REQUIRED ACTION:
Take the entries below and write them out exactly, with each picture removed.

[Data records]
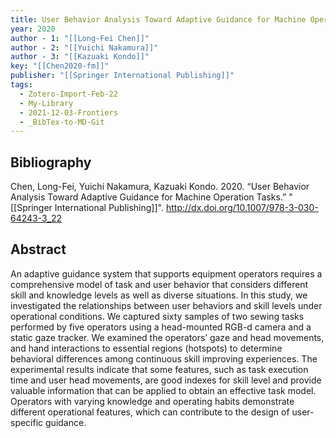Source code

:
 ```yaml
---
title: User Behavior Analysis Toward Adaptive Guidance for Machine Operation Tasks
year: 2020
author - 1: "[[Long-Fei Chen]]"
author - 2: "[[Yuichi Nakamura]]"
author - 3: "[[Kazuaki Kondo]]"
key: "[[Chen2020-fm]]"
publisher: "[[Springer International Publishing]]"
tags:
  - Zotero-Import-Feb-22
  - My-Library
  - 2021-12-03-Frontiers
  - _BibTex-to-MD-Git
---
```


## Bibliography
Chen, Long-Fei, Yuichi Nakamura, Kazuaki Kondo. 2020. “User Behavior Analysis Toward Adaptive Guidance for Machine Operation Tasks.” "[[Springer International Publishing]]". http://dx.doi.org/10.1007/978-3-030-64243-3_22

## Abstract
An adaptive guidance system that supports equipment operators requires a comprehensive model of task and user behavior that considers different skill and knowledge levels as well as diverse situations. In this study, we investigated the relationships between user behaviors and skill levels under operational conditions. We captured sixty samples of two sewing tasks performed by five operators using a head-mounted RGB-d camera and a static gaze tracker. We examined the operators’ gaze and head movements, and hand interactions to essential regions (hotspots) to determine behavioral differences among continuous skill improving experiences. The experimental results indicate that some features, such as task execution time and user head movements, are good indexes for skill level and provide valuable information that can be applied to obtain an effective task model. Operators with varying knowledge and operating habits demonstrate different operational features, which can contribute to the design of user-specific guidance.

EXERCISE OUTPUT:
Source code

:
 ```yaml
---
title: User Behavior Analysis Toward Adaptive Guidance for Machine Operation Tasks
year: 2020
author - 1: "[[Long-Fei Chen]]"
author - 2: "[[Yuichi Nakamura]]"
author - 3: "[[Kazuaki Kondo]]"
key: "[[Chen2020-fm]]"
publisher: "[[Springer International Publishing]]"
tags:
  - Zotero-Import-Feb-22
  - My-Library
  - 2021-12-03-Frontiers
  - _BibTex-to-MD-Git
---
```


## Bibliography
Chen, Long-Fei, Yuichi Nakamura, Kazuaki Kondo. 2020. “User Behavior Analysis Toward Adaptive Guidance for Machine Operation Tasks.” "[[Springer International Publishing]]". http://dx.doi.org/10.1007/978-3-030-64243-3_22

## Abstract
An adaptive guidance system that supports equipment operators requires a comprehensive model of task and user behavior that considers different skill and knowledge levels as well as diverse situations. In this study, we investigated the relationships between user behaviors and skill levels under operational conditions. We captured sixty samples of two sewing tasks performed by five operators using a head-mounted RGB-d camera and a static gaze tracker. We examined the operators’ gaze and head movements, and hand interactions to essential regions (hotspots) to determine behavioral differences among continuous skill improving experiences. The experimental results indicate that some features, such as task execution time and user head movements, are good indexes for skill level and provide valuable information that can be applied to obtain an effective task model. Operators with varying knowledge and operating habits demonstrate different operational features, which can contribute to the design of user-specific guidance.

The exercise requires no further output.